* Directions:
Reproduce the full listing exactly.
--- Records supplied Enclosed Below ---
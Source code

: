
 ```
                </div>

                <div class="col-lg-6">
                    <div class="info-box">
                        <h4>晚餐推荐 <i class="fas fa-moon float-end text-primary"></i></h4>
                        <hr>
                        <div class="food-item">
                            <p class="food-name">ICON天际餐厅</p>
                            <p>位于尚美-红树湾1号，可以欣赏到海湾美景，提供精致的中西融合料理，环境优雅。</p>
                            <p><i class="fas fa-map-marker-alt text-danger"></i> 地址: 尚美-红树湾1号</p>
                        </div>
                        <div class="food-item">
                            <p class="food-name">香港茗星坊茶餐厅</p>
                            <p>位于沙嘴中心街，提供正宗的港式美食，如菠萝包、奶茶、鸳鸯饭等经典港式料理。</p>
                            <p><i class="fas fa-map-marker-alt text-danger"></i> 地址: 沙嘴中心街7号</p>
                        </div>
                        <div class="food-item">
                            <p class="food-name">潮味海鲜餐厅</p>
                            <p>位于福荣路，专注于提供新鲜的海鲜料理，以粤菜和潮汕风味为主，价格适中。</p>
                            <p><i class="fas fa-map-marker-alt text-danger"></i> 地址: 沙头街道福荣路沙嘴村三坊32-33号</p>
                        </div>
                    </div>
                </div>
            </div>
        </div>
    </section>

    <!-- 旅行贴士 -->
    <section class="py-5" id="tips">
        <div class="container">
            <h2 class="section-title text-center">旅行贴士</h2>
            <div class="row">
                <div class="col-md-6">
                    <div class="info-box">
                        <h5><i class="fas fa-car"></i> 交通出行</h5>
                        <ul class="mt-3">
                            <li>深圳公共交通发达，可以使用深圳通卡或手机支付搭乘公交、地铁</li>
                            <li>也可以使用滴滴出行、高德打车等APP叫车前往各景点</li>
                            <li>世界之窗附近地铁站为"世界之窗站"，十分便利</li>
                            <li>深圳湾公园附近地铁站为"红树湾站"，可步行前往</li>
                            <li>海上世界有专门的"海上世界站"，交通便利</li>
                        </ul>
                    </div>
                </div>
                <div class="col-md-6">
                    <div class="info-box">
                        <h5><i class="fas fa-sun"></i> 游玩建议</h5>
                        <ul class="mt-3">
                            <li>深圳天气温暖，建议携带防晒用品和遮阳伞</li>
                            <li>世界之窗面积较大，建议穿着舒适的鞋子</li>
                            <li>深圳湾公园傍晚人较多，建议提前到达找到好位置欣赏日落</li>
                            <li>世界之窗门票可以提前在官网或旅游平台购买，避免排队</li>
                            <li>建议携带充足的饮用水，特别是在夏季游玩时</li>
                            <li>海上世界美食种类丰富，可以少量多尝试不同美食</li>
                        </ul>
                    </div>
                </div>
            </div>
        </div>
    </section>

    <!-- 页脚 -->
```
--- End of Enclosed Records supplied ---
* Completed exercise:
Source code

:
 ```
                </div>

                <div class="col-lg-6">
                    <div class="info-box">
                        <h4>晚餐推荐 <i class="fas fa-moon float-end text-primary"></i></h4>
                        <hr>
                        <div class="food-item">
                            <p class="food-name">ICON天际餐厅</p>
                            <p>位于尚美-红树湾1号，可以欣赏到海湾美景，提供精致的中西融合料理，环境优雅。</p>
                            <p><i class="fas fa-map-marker-alt text-danger"></i> 地址: 尚美-红树湾1号</p>
                        </div>
                        <div class="food-item">
                            <p class="food-name">香港茗星坊茶餐厅</p>
                            <p>位于沙嘴中心街，提供正宗的港式美食，如菠萝包、奶茶、鸳鸯饭等经典港式料理。</p>
                            <p><i class="fas fa-map-marker-alt text-danger"></i> 地址: 沙嘴中心街7号</p>
                        </div>
                        <div class="food-item">
                            <p class="food-name">潮味海鲜餐厅</p>
                            <p>位于福荣路，专注于提供新鲜的海鲜料理，以粤菜和潮汕风味为主，价格适中。</p>
                            <p><i class="fas fa-map-marker-alt text-danger"></i> 地址: 沙头街道福荣路沙嘴村三坊32-33号</p>
                        </div>
                    </div>
                </div>
            </div>
        </div>
    </section>

    <!-- 旅行贴士 -->
    <section class="py-5" id="tips">
        <div class="container">
            <h2 class="section-title text-center">旅行贴士</h2>
            <div class="row">
                <div class="col-md-6">
                    <div class="info-box">
                        <h5><i class="fas fa-car"></i> 交通出行</h5>
                        <ul class="mt-3">
                            <li>深圳公共交通发达，可以使用深圳通卡或手机支付搭乘公交、地铁</li>
                            <li>也可以使用滴滴出行、高德打车等APP叫车前往各景点</li>
                            <li>世界之窗附近地铁站为"世界之窗站"，十分便利</li>
                            <li>深圳湾公园附近地铁站为"红树湾站"，可步行前往</li>
                            <li>海上世界有专门的"海上世界站"，交通便利</li>
                        </ul>
                    </div>
                </div>
                <div class="col-md-6">
                    <div class="info-box">
                        <h5><i class="fas fa-sun"></i> 游玩建议</h5>
                        <ul class="mt-3">
                            <li>深圳天气温暖，建议携带防晒用品和遮阳伞</li>
                            <li>世界之窗面积较大，建议穿着舒适的鞋子</li>
                            <li>深圳湾公园傍晚人较多，建议提前到达找到好位置欣赏日落</li>
                            <li>世界之窗门票可以提前在官网或旅游平台购买，避免排队</li>
                            <li>建议携带充足的饮用水，特别是在夏季游玩时</li>
                            <li>海上世界美食种类丰富，可以少量多尝试不同美食</li>
                        </ul>
                    </div>
                </div>
            </div>
        </div>
    </section>

    <!-- 页脚 -->
```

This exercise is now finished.